OGH 3Ob280/07h

OGH3Ob280/07h27.2.2008

Der Oberste Gerichtshof hat durch den Senatspräsidenten des Obersten Gerichtshofs Dr. Schiemer als Vorsitzenden sowie die Hofräte des Obersten Gerichtshofs Dr. Prückner, Hon.-Prof. Dr. Sailer und Dr. Jensik sowie die Hofrätin des Obersten Gerichtshofs Dr. Fichtenau als weitere Richter in der Exekutionssache der betreibenden Partei M***** Inc, *****, vertreten durch Fiebinger, Polak, Leon & Partner Rechtsanwälte GmbH in Wien, wider die verpflichtete Partei P***** GmbH, *****, vertreten durch Piaty Müller-Mezin Schoeller Rechtsanwälte GmbH in Graz, wegen Unterlassung (§ 355 EO; Streitwert 36.336,41 EUR), infolge Revisionsrekurses der verpflichteten Partei gegen den Beschluss des Landesgerichts Klagenfurt als Rekursgericht vom 13. August 2007, GZ 2 R 180/07h-31, womit der Beschluss des Bezirksgerichts Villach vom 10. Mai 2007, GZ 13 E 7069/05f-24, teilweise bestätigt und teilweise abgeändert wurde, den Beschluss

gefasst:

 

Spruch:

Der Revisionsrekurs wird zurückgewiesen.

Text

Begründung

Der verpflichteten Partei ist mittels einstweiliger Verfügung verboten, das Zeichen M*****, in welcher Form auch immer, und/oder dazu ähnliche Zeichen als Firmenschlagwort oder Etablissementbezeichnung, in welcher Schreibweise auch immer, in Zusammenhang mit Dienstleistungen, die unter den Unternehmensgegenstand der betreibenden Partei, nämlich Überlassung und/oder Bereitstellung von Arbeitskräften, Leiharbeit, Personalleasing, Personalvermittlung, Zeitarbeitsvermittlung oder ähnliche Unternehmensgegenstände in jedweder Betriebsform, fallen, zu verwenden oder bei derartigen Handlungen mitzuwirken. Das Erstgericht bewilligte der betreibenden Partei die Exekution nach § 355 EO, weil die verpflichtete Partei durch mehrere Handlungen gegen das Unterlassungsgebot verstoßen habe, und verhängte dafür Geldstrafen von insgesamt 3.600 EUR. Das Rekursgericht verhängte für ein weiteres Zuwiderhandeln eine zusätzliche Geldstrafe von 5.000 EUR und trug der Verpflichteten den Erlag einer Sicherheitsleistung gemäß § 355 Abs 2 EO von 16.351,39 EUR auf.

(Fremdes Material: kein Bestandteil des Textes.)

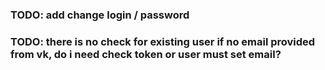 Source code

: ### TODO: add change login / password 
### TODO: there is no check for existing user if no email provided from vk, do i need check token or user must set email?     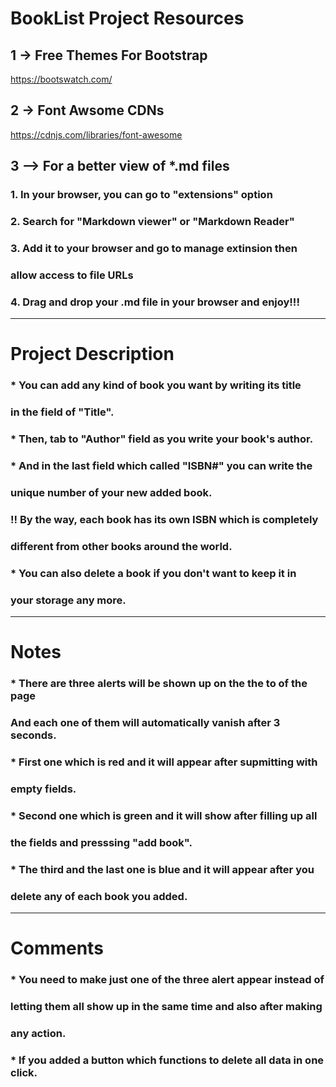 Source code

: # BookList Project Resources

## 1 -> Free Themes For Bootstrap
https://bootswatch.com/

## 2 -> Font Awsome CDNs
https://cdnjs.com/libraries/font-awesome

## 3 --> For a better view of *.md files
### 1. In your browser, you can go to "extensions" option
### 2. Search for "Markdown viewer" or "Markdown Reader"
### 3. Add it to your browser and go to manage extinsion then
### allow access to file URLs
### 4. Drag and drop your .md file in your browser and enjoy!!!

----------------------------------------------------------------

# Project Description 


### * You can add any kind of book you want by writing its title 
### in the field of "Title".

### * Then, tab to "Author" field as you write your book's author.

### * And in the last field which called "ISBN#" you can write the 
### unique number of your new added book. 

### !! By the way, each book has its own ISBN which is completely 
### different from other books around the world.

### * You can also delete a book if you don't want to keep it in 
### your storage any more.

----------------------------------------------------------------

# Notes


### * There are three alerts will be shown up on the the to of the page
### And each one of them will automatically vanish after 3 seconds.

### * First one which is red and it will appear after supmitting with
### empty fields. 

### * Second one which is green and it will show after filling up all 
### the fields and presssing "add book". 

### * The third and the last one is blue and it will appear after you 
### delete any of each book you added.

----------------------------------------------------------------

# Comments

### * You need to make just one of the three alert appear instead of 
### letting them all show up in the same time and also after making
### any action.

### * If you added a button which functions to delete all data in one click.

Am 7. Mai 2007 brachte die verpflichtete Partei gegen die betreibende Partei eine Impugnationsklage ein, in der sie vorbrachte, nicht gegen das Unterlassungsgebot verstoßen zu haben, die angeblichen Verstöße seien zu unbestimmt und zu wenig konkret beschrieben, die verpflichtete Partei treffe am Zuwiderhandeln kein Verschulden und die Exekutionsführung sei rechtsmissbräuchlich. Durch Löschung diverser Markenklassen sei die Grundlage für den Exekutionstitel weggefallen; das Zeichen „M*****" habe sich zum Freizeichen bzw zur Gattungsbezeichnung entwickelt.

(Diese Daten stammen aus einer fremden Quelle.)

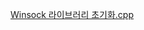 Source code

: 
[Winsock 라이브러리 초기화.cpp](https://github.com/kksoo0131/Study/blob/main/IOCP/Winsock/Winsock%20%EB%9D%BC%EC%9D%B4%EB%B8%8C%EB%9F%AC%EB%A6%AC%20%EC%B4%88%EA%B8%B0%ED%99%94.cpp)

Gleichzeitig beantragte die verpflichtete Partei, die Unterlassungsexekution/deren Vollzug bis zur rechtskräftigen Erledigung des Impugnationsverfahrens aufzuschieben. Die Fortsetzung der Exekution sei mit der Gefahr eines unersätzlichen oder schwer zu ersetzenden Vermögensschadens für die verpflichtete Partei verbunden. Sie verwende für die Geldstrafen verzinsliches Kapital und wäre - auch im Zusammenhang mit der Rückforderung allfällig abgerufener Sicherheitsleistungen - zur Klageführung in den USA genötigt; ein allenfalls in Österreich erlangter Rückzahlungstitel wäre mangels Vollstreckungsabkommens in Wisconsin nicht durchsetzbar. Die Voraussetzungen für die annähernde Schätzung der Sicherheitsleistung nach § 355 Abs 2 EO seien nicht vorhanden, weil der als Grundlage dienende Lizenzvertrag die Lizenzgebühr für mehrere verschiedene Patente und Urheberrechte enthalten habe.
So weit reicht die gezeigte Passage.